━━ Raw data

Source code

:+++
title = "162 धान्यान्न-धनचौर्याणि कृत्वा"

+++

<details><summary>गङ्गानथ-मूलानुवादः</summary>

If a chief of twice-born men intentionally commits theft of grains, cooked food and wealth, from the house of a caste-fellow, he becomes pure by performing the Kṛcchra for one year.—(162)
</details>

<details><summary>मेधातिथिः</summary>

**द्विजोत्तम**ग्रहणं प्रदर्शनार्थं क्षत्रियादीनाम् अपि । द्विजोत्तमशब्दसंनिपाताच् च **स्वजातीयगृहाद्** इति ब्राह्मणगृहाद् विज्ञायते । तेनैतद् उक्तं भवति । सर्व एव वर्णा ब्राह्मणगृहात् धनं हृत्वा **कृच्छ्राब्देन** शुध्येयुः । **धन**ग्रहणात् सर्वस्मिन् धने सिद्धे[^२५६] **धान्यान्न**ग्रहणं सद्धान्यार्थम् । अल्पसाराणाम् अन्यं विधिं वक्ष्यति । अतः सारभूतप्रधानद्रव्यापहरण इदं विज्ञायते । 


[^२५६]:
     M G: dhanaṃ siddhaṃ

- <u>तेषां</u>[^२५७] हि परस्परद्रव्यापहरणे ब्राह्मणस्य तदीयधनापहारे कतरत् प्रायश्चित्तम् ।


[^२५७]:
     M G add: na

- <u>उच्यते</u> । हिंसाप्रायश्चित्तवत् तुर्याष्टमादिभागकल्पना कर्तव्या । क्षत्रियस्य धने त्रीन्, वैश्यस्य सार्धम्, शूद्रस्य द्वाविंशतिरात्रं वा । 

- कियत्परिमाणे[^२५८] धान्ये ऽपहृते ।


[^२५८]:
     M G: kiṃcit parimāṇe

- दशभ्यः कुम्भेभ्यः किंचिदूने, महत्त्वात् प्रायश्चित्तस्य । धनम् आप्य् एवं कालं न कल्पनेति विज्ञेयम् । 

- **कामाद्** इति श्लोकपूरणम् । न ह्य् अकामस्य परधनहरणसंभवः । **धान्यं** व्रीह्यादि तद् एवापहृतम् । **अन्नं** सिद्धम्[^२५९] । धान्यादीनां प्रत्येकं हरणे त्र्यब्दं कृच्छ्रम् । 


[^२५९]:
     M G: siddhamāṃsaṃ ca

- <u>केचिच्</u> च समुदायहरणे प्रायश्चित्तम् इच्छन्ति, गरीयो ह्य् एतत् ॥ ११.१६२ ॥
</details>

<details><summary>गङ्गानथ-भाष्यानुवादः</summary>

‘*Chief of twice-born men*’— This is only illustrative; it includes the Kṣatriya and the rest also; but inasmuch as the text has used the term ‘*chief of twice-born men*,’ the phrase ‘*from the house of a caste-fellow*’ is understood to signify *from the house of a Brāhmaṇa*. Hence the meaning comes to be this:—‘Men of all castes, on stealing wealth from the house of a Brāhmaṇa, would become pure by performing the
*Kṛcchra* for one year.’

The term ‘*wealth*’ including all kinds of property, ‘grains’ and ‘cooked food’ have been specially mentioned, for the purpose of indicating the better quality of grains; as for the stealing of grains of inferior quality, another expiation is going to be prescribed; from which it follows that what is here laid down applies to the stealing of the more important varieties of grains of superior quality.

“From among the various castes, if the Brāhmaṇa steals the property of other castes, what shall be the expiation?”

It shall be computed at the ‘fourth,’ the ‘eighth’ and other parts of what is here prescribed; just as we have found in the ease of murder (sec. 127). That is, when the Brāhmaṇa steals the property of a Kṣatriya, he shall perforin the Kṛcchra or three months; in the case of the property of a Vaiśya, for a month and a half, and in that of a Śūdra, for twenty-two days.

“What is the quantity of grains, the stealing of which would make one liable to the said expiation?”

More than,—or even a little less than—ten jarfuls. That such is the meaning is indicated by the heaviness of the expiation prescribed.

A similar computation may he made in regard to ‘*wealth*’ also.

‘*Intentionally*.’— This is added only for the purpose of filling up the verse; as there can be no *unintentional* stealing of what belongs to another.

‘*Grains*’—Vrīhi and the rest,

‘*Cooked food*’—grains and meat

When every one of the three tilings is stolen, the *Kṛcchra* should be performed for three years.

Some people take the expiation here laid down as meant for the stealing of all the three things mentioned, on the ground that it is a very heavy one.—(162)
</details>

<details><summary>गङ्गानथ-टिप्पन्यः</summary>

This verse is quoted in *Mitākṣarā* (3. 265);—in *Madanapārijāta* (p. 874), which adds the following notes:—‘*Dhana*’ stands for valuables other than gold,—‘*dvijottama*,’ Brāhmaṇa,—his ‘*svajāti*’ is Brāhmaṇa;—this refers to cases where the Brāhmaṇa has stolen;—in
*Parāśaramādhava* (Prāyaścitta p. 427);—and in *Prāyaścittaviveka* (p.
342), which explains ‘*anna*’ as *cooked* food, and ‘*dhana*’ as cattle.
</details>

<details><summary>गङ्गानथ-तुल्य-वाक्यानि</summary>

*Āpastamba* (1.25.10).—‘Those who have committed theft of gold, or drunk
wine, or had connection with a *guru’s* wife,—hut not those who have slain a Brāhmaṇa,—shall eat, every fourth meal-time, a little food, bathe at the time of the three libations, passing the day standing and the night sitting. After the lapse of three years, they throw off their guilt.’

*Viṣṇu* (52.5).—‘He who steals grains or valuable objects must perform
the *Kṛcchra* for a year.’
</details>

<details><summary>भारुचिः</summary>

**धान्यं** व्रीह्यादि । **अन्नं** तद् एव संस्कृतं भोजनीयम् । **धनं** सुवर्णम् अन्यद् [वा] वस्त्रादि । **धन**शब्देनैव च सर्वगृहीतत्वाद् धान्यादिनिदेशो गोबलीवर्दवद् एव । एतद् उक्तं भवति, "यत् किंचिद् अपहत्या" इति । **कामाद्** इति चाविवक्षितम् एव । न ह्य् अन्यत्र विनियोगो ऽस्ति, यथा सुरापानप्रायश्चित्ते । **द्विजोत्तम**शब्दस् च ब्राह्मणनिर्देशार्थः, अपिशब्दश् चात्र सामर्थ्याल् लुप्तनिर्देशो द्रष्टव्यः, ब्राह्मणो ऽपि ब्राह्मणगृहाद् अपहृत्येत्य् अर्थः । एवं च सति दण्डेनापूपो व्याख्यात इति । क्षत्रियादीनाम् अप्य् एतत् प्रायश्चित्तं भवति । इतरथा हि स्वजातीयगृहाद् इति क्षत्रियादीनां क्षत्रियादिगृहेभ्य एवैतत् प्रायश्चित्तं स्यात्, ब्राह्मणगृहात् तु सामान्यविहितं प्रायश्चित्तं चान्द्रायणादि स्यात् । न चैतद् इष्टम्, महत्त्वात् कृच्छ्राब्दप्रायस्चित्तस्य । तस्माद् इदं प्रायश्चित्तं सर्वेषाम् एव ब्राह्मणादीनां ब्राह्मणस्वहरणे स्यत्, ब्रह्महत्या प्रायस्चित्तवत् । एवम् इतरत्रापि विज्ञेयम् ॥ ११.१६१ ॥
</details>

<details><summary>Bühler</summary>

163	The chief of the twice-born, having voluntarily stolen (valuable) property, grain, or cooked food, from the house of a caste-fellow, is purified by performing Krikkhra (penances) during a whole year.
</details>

━━━━

* What the exercise asks: Where a line above contains the string "पहरण", copy that line.

* Finished exercise:
**द्विजोत्तम**ग्रहणं प्रदर्शनार्थं क्षत्रियादीनाम् अपि । द्विजोत्तमशब्दसंनिपाताच् च **स्वजातीयगृहाद्** इति ब्राह्मणगृहाद् विज्ञायते । तेनैतद् उक्तं भवति । सर्व एव वर्णा ब्राह्मणगृहात् धनं हृत्वा **कृच्छ्राब्देन** शुध्येयुः । **धन**ग्रहणात् सर्वस्मिन् धने सिद्धे[^२५६] **धान्यान्न**ग्रहणं सद्धान्यार्थम् । अल्पसाराणाम् अन्यं विधिं वक्ष्यति । अतः सारभूतप्रधानद्रव्यापहरण इदं विज्ञायते । 
- <u>तेषां</u>[^२५७] हि परस्परद्रव्यापहरणे ब्राह्मणस्य तदीयधनापहारे कतरत् प्रायश्चित्तम् ।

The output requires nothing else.